Italien bekommt eine neue Regierung: Am Samstag wird der Ex-Chef der Europäischen Zentralbank, Mario Draghi, mit seinem neuen Kabinett im Palast des Staatspräsidenten vereidigt. Damit endet eine gut vierwöchige Regierungskrise, die das Land mitten in der Corona-Pandemie blockiert hatte.
Draghi folgt auf den parteilosen Juristen Giuseppe Conte, der knapp eineinhalb Jahre ein Mitte-Links-Bündnis geführt hatte.
Der 73-jährige Ökonom hatte rund zehn Tage lang Konsultationen mit Parteien geführt und mit gesellschaftlichen Gruppen gesprochen. Am Freitagabend dann nahm er bei einem Treffen mit Staatspräsident Sergio Mattarella den Regierungsauftrag endgültig an. Zuvor hatte der Neu-Politiker einen Vorbehalt geltend gemacht, weil er seine Chancen auf eine Mehrheit im Parlament ausloten wollte.
Mattarella hatte Draghi als Kandidaten ausgewählt, nachdem alle Versuche zur Neubelebung des Mitte-Links-Bündnisses von Conte gescheitert waren.
Der frühere Währungshüter Draghi stellte am Freitag ein Kabinett mit Namen aus fast dem gesamten Spektrum von Links bis Rechts vor. Darunter sind zentrale Akteure der gescheiterten Vorgänger-Regierung: etwa Außenminister Luigi Di Maio und Gesundheitsminister Roberto Speranza. Hinzu kommen Parteienvertreter der bisherigen rechts-konservativen Opposition sowie Fachleute aus Wirtschaft, Wissenschaft und Justiz.

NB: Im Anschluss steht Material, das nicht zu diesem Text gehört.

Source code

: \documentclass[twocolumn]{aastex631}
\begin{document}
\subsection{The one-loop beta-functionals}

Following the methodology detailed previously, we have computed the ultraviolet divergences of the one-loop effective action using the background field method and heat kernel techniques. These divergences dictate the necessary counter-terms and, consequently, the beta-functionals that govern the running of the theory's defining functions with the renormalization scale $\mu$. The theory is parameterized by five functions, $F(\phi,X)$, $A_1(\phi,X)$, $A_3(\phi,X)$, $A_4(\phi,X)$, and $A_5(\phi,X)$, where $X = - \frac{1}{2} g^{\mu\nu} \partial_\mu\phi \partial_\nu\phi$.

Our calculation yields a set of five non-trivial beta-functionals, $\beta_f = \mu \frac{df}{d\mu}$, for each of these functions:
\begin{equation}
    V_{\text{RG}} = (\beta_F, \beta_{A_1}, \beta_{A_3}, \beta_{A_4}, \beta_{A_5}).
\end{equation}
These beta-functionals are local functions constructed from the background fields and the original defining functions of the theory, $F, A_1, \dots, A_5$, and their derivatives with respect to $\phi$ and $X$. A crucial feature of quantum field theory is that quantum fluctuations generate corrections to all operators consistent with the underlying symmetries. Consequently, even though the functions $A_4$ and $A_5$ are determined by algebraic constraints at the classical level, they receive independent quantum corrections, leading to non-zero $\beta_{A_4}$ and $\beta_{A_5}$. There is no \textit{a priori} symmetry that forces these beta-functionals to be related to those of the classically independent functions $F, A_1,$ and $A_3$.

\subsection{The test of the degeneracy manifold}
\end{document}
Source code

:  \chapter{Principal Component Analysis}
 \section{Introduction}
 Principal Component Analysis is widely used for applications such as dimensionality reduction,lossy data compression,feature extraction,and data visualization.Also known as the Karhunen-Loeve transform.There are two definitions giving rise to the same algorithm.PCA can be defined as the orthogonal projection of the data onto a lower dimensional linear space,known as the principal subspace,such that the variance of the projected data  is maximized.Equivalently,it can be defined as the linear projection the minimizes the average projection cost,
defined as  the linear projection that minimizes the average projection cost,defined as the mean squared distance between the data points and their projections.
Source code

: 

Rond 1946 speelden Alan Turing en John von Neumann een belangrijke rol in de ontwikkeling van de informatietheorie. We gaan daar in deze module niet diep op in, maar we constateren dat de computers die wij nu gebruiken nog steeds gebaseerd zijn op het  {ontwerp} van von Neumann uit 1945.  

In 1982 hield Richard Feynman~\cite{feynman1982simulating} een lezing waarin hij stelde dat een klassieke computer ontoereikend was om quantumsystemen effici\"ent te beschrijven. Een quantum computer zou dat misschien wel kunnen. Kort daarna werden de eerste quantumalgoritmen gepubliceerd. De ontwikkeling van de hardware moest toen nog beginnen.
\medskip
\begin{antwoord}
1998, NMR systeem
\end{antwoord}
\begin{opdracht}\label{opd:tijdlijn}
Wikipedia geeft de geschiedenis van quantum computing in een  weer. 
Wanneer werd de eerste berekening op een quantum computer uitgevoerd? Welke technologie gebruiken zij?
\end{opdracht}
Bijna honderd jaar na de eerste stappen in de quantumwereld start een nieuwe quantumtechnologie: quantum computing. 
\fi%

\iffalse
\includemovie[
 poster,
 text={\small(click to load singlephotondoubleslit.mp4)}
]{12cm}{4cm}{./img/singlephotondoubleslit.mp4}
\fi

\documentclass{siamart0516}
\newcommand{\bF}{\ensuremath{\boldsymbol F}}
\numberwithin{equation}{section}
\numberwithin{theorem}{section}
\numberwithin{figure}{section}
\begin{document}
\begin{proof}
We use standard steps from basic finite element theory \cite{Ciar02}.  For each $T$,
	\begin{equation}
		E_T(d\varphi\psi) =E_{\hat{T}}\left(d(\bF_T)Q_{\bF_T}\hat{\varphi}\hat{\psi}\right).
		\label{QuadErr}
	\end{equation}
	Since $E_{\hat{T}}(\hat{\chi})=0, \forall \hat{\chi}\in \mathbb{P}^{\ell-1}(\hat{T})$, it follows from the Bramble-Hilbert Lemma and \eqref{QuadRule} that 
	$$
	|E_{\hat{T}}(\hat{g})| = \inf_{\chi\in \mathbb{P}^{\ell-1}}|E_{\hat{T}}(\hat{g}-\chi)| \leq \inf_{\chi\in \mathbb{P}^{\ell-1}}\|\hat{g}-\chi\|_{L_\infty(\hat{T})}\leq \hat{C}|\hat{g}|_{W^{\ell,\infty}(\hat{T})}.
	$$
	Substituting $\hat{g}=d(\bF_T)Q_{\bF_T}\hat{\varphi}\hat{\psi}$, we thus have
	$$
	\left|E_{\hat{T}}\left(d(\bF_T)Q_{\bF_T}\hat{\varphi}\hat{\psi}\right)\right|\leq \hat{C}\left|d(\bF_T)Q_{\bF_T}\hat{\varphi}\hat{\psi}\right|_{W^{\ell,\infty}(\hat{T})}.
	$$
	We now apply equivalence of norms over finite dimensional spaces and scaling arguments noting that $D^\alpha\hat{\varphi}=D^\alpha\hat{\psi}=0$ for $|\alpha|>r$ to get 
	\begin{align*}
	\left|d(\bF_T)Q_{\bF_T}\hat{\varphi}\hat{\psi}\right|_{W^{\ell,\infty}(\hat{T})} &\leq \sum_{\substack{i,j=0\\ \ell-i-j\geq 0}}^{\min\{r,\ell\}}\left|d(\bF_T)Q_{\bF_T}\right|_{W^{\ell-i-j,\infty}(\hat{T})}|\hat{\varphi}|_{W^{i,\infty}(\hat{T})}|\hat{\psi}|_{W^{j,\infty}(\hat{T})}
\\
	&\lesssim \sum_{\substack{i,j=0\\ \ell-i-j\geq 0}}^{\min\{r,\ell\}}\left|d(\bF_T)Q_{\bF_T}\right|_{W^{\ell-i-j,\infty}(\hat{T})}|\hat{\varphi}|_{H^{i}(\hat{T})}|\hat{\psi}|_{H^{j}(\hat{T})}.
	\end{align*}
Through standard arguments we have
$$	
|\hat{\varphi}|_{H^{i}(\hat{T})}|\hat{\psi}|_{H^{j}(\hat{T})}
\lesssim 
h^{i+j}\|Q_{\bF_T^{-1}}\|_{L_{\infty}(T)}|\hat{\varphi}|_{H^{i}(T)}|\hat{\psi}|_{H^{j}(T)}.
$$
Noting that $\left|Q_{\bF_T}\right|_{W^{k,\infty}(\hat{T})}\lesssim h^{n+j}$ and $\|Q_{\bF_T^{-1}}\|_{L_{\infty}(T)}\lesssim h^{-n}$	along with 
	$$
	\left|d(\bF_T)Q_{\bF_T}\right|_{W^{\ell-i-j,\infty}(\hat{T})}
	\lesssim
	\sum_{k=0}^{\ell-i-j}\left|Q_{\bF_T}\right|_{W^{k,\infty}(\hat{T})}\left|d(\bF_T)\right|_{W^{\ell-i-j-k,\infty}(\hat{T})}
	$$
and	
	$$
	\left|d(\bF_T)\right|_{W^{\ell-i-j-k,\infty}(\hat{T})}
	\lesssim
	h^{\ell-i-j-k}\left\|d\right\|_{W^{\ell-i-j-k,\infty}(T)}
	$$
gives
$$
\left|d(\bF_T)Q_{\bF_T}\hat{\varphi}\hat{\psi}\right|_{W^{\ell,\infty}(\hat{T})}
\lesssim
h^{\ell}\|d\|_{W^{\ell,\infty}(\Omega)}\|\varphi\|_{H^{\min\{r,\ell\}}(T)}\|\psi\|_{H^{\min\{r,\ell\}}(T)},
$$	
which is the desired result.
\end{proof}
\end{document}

Draghis neue Mannschaft wird die 67. Regierung der italienischen Republik. Auf der Ministerliste stehen fast doppelt so viele Politiker wie Experten. Die meisten Posten gingen an die Fünf-Sterne-Bewegung, die die stärkste Kraft im Parlament ist und zu der Di Maio gehört. Aber auch die Sozialdemokraten (PD), die konservative Forza Italia von Silvio Berlusconi und die rechte Lega von Matteo Salvini wurden bedacht. Matteo Renzis Splitterpartei Italia Viva, die die Regierung Contes Mitte Januar mit ihrem Austritt zu Fall gebracht hatte, ist ebenfalls wieder vertreten.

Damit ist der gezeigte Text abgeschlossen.